▶ DATA EXCERPTS
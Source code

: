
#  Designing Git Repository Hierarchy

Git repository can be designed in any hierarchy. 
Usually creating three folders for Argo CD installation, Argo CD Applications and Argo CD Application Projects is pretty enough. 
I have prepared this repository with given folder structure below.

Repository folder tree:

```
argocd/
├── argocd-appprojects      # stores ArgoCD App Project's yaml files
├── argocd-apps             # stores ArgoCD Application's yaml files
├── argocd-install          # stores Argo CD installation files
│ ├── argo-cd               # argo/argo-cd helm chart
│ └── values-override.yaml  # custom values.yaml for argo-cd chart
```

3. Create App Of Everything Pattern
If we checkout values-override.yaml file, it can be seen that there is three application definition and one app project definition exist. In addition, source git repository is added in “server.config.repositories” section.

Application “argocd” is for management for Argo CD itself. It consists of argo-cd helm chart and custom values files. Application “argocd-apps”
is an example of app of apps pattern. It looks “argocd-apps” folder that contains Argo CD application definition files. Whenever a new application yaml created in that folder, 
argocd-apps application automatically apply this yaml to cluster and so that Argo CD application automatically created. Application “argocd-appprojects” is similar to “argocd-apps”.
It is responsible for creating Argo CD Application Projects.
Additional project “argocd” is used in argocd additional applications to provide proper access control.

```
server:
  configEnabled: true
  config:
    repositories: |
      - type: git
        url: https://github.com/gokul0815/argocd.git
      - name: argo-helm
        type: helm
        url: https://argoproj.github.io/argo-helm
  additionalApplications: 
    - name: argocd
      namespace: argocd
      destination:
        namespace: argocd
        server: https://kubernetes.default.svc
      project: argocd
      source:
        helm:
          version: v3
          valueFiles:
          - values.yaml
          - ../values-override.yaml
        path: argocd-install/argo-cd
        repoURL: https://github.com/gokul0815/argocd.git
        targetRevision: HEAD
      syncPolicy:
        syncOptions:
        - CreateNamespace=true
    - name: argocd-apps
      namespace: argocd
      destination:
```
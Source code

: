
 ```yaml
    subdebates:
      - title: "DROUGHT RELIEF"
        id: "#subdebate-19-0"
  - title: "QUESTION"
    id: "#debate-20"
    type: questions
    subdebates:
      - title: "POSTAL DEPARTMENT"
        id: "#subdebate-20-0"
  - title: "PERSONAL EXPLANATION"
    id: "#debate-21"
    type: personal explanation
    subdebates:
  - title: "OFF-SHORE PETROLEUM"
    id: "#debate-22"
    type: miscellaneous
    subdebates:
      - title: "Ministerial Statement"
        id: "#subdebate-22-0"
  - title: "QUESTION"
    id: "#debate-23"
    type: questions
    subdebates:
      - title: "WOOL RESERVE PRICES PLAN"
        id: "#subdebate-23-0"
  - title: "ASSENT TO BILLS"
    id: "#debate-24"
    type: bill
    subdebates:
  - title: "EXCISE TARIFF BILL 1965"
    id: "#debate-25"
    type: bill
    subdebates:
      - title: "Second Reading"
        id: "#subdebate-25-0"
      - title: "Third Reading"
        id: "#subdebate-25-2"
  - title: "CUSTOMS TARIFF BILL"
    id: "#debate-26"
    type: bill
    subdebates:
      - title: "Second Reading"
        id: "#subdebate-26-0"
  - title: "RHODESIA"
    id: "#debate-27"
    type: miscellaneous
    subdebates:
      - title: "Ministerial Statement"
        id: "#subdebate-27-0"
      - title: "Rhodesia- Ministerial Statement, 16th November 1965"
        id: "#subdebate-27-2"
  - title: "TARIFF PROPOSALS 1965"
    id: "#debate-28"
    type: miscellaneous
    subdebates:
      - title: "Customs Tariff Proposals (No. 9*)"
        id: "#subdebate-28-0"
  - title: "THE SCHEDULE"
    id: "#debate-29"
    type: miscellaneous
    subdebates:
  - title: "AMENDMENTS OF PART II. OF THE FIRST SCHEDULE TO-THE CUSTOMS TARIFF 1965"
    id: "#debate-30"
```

--

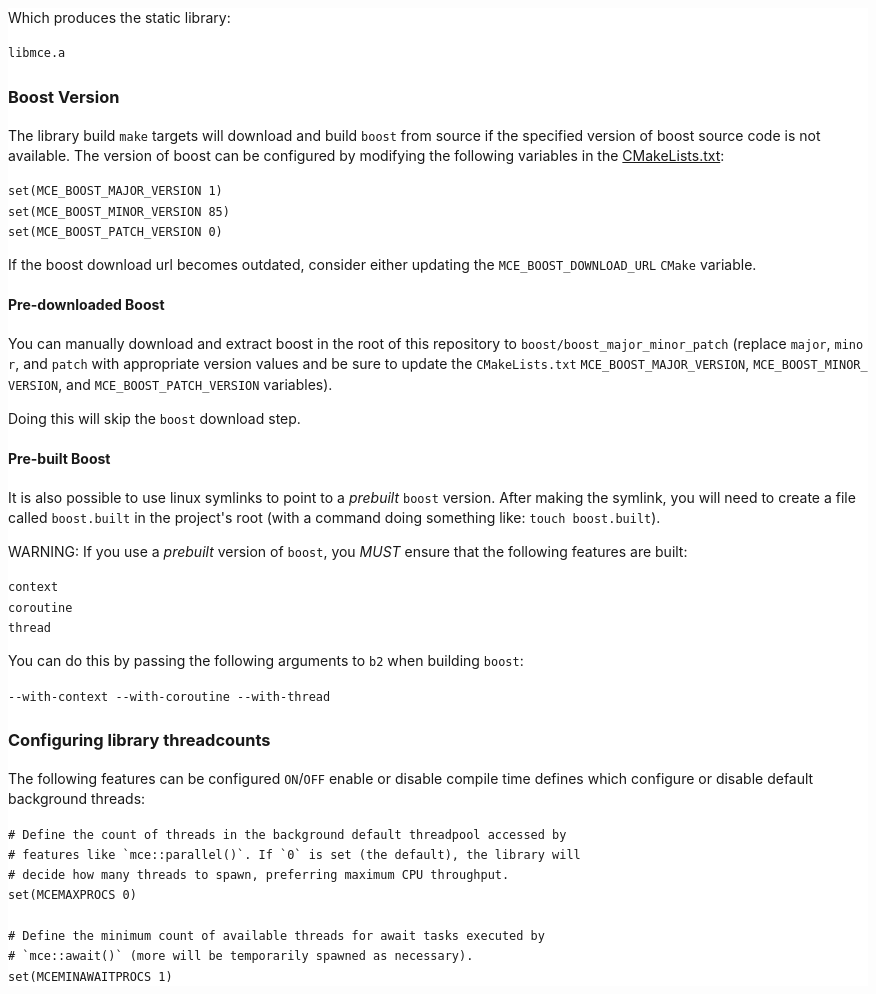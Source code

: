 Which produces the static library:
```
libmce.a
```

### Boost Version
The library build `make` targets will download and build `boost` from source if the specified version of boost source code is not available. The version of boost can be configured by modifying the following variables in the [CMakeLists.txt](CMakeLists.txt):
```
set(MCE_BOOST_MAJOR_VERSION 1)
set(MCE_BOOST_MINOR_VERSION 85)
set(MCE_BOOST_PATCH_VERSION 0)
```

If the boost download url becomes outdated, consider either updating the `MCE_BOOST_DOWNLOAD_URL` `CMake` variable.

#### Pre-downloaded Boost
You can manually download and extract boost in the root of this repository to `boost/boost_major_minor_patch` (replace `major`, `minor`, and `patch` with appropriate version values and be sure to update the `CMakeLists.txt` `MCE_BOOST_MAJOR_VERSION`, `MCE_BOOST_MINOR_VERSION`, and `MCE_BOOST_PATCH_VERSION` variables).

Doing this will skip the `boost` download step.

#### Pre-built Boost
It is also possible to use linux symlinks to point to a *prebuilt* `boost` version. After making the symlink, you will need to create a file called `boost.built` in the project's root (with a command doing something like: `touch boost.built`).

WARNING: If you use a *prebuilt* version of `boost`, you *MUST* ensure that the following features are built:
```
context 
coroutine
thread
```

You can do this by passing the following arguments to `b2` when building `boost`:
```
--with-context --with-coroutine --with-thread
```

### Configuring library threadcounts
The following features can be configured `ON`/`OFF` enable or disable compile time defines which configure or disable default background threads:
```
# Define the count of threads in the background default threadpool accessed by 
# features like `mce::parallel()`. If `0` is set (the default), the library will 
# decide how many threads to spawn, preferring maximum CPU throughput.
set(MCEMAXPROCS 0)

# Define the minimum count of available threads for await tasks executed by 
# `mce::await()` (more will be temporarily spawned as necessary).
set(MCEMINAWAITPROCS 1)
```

==

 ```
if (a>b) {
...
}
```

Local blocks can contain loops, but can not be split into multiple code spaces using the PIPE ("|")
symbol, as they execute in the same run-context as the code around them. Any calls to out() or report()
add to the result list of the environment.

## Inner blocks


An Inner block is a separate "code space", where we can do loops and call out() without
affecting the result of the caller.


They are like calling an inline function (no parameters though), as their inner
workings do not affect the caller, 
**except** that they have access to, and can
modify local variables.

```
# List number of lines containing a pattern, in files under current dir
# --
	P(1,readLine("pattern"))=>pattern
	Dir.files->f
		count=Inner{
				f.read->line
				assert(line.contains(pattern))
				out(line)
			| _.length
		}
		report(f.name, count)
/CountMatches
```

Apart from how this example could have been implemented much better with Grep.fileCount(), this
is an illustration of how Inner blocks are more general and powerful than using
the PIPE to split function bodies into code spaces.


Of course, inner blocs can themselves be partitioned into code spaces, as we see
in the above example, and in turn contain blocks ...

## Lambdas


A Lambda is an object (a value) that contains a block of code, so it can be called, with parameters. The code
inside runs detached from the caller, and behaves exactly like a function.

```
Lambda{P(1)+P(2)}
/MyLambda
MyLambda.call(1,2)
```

▶ WHAT TO DO
Find every line of the records holding "function". Answer with the count alone.

▶ EXPECTED ANSWER
3